## Problem details
When the line containing "Klassensprechers in jeder Klasse." is found in the data below, copy it and each line after it through the line containing "dabei über Repräsentanten", exactly and with no others.

-- Records to use follows --

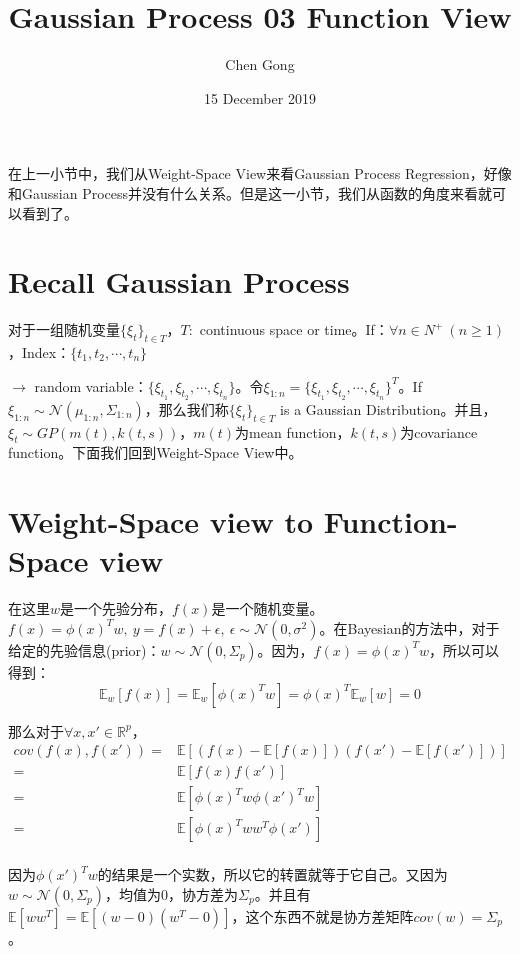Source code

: \documentclass[a4paper]{article}
\title{Gaussian Process 03 Function View}
\author{Chen Gong}
\date{15 December 2019}
\begin{document}
\maketitle
在上一小节中，我们从Weight-Space View来看Gaussian Process Regression，好像和Gaussian Process并没有什么关系。但是这一小节，我们从函数的角度来看就可以看到了。
\section{Recall Gaussian Process}
对于一组随机变量$\{ \xi_t \}_{t\in T}$，$T:$ continuous space or time。If：$\forall n \in N^+ \ (n\geq 1)$，Index：$\{t_1,t_2,\cdots,t_n \}$

\noindent $\longrightarrow$ random variable：$\{\xi_{t_1},\xi_{t_2},\cdots,\xi_{t_n}\}$。令$\xi_{1:n} = \{\xi_{t_1},\xi_{t_2},\cdots,\xi_{t_n}\}^T$。If $\xi_{1:n} \sim \mathcal{N}(\mu_{1:n},\Sigma_{1:n})$，那么我们称$\{ \xi_t \}_{t\in T}$ is a Gaussian Distribution。并且，$\xi_t \sim GP(m(t),k(t,s))$，$m(t)$为mean function，$k(t,s)$为covariance function。下面我们回到Weight-Space View中。

\section{Weight-Space view to Function-Space view}
在这里$w$是一个先验分布，$f(x)$是一个随机变量。$f(x) = \phi(x)^Tw,\ y = f(x)+\epsilon,\ \epsilon \sim \mathcal{N}(0,\sigma^2)$。在Bayesian的方法中，对于给定的先验信息(prior)：$w\sim \mathcal{N}(0,\Sigma_p)$。因为，$f(x) = \phi(x)^Tw$，所以可以得到：
\begin{equation}
    \mathbb{E}_w[f(x)] = \mathbb{E}_w[\phi(x)^Tw] =  \phi(x)^T\mathbb{E}_w[w] = 0
\end{equation}

那么对于$\forall x,x'\in \mathbb{R}^p$，
\begin{equation}
    \begin{split}
        cov(f(x),f(x')) 
        = & \mathbb{E}[(f(x)-\mathbb{E}[f(x)])(f(x')-\mathbb{E}[f(x')])] \\
        = & \mathbb{E}[f(x)f(x')] \\
        = & \mathbb{E}[\phi(x)^Tw\phi(x')^Tw] \\
        = & \mathbb{E}[\phi(x)^Tww^T\phi(x')] \\
    \end{split}
\end{equation}

因为$\phi(x')^Tw$的结果是一个实数，所以它的转置就等于它自己。又因为$w\sim \mathcal{N}(0,\Sigma_p)$，均值为0，协方差为$\Sigma_p$。并且有$\mathbb{E}[ww^T] = \mathbb{E}[(w-0)(w^T-0)]$，这个东西不就是协方差矩阵$cov(w) = \Sigma_p$。
\end{document}
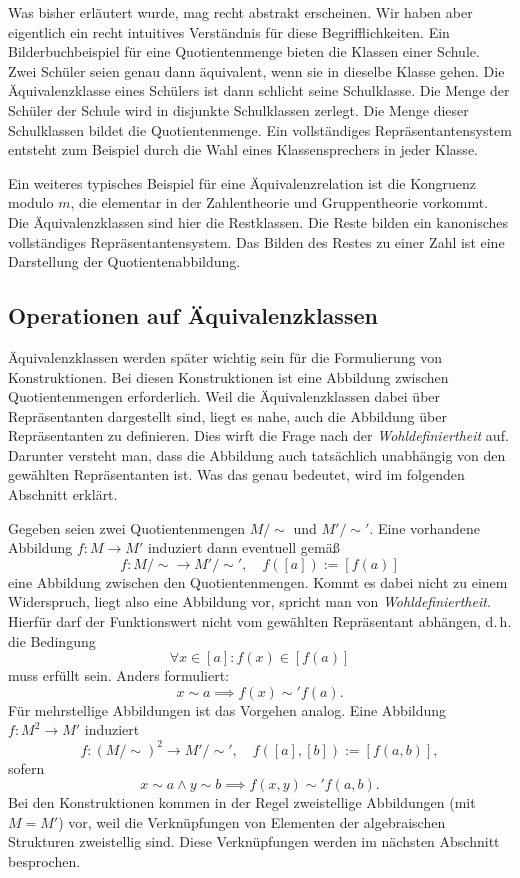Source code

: Was bisher erläutert wurde, mag recht abstrakt erscheinen. Wir haben
aber eigentlich ein recht intuitives Verständnis für diese
Begrifflichkeiten. Ein Bilderbuchbeispiel für eine Quotientenmenge
bieten die Klassen einer Schule. Zwei Schüler seien genau dann
äquivalent, wenn sie in dieselbe Klasse gehen. Die Äquivalenzklasse eines
Schülers ist dann schlicht seine Schulklasse. Die Menge der Schüler der
Schule wird in disjunkte Schulklassen zerlegt. Die Menge dieser
Schulklassen bildet die Quotientenmenge. Ein vollständiges
Repräsentantensystem entsteht zum Beispiel durch die Wahl eines
Klassensprechers in jeder Klasse.

Ein weiteres typisches Beispiel für eine Äquivalenzrelation ist die
Kongruenz modulo $m$, die elementar in der Zahlentheorie
und Gruppentheorie vorkommt. Die Äquivalenzklassen sind hier die
Restklassen. Die Reste bilden ein kanonisches vollständiges
Repräsentantensystem. Das Bilden des Restes zu einer Zahl ist
eine Darstellung der Quotientenabbildung.

\subsection{Operationen auf Äquivalenzklassen}

Äquivalenzklassen werden später wichtig sein für die Formulierung von
Konstruktionen. Bei diesen Konstruktionen ist eine Abbildung
zwischen Quotientenmengen erforderlich. Weil die Äquivalenzklassen
dabei über Repräsentanten dargestellt sind, liegt es nahe, auch
die Abbildung über Repräsentanten zu definieren. Dies wirft die
Frage nach der \emph{Wohldefiniertheit} auf.
Darunter versteht man, dass die Abbildung auch tatsächlich unabhängig
von den gewählten Repräsentanten ist. Was das genau bedeutet, wird im
folgenden Abschnitt erklärt.

Gegeben seien zwei Quotientenmengen $M/\sim$ und $M'/\sim'$.
Eine vorhandene Abbildung $f\colon M\to M'$ induziert dann
eventuell gemäß%
\[f\colon M/\sim\to M'/\sim',\quad f([a]):=[f(a)]\]
eine Abbildung zwischen den Quotientenmengen. Kommt es dabei nicht
zu einem Widerspruch, liegt also eine Abbildung vor, spricht man
von \emph{Wohldefiniertheit}. Hierfür darf der Funktionswert nicht
vom gewählten Repräsentant abhängen, d.\,h. die Bedingung%
\[\forall x\in [a]\colon f(x)\in [f(a)]\]
muss erfüllt sein. Anders formuliert:
\[x\sim a \implies f(x)\sim' f(a).\]
Für mehrstellige Abbildungen ist das Vorgehen analog. Eine
Abbildung $f\colon M^2\to M'$ induziert%
\[f\colon (M/\sim)^2\to M'/\sim',\quad f([a],[b]):=[f(a,b)],\]
sofern
\[x\sim a\land y\sim b\implies f(x,y)\sim' f(a,b).\]
Bei den Konstruktionen kommen in der Regel zweistellige Abbildungen
(mit $M=M'$) vor, weil die Verknüpfungen von Elementen der algebraischen
Strukturen zweistellig sind. Diese Verknüpfungen werden im nächsten
Abschnitt besprochen.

-- Records to use concluded --

## Response to the exercise
Klassensprechers in jeder Klasse.

Ein weiteres typisches Beispiel für eine Äquivalenzrelation ist die
Kongruenz modulo $m$, die elementar in der Zahlentheorie
und Gruppentheorie vorkommt. Die Äquivalenzklassen sind hier die
Restklassen. Die Reste bilden ein kanonisches vollständiges
Repräsentantensystem. Das Bilden des Restes zu einer Zahl ist
eine Darstellung der Quotientenabbildung.

\subsection{Operationen auf Äquivalenzklassen}

Äquivalenzklassen werden später wichtig sein für die Formulierung von
Konstruktionen. Bei diesen Konstruktionen ist eine Abbildung
zwischen Quotientenmengen erforderlich. Weil die Äquivalenzklassen
dabei über Repräsentanten dargestellt sind, liegt es nahe, auch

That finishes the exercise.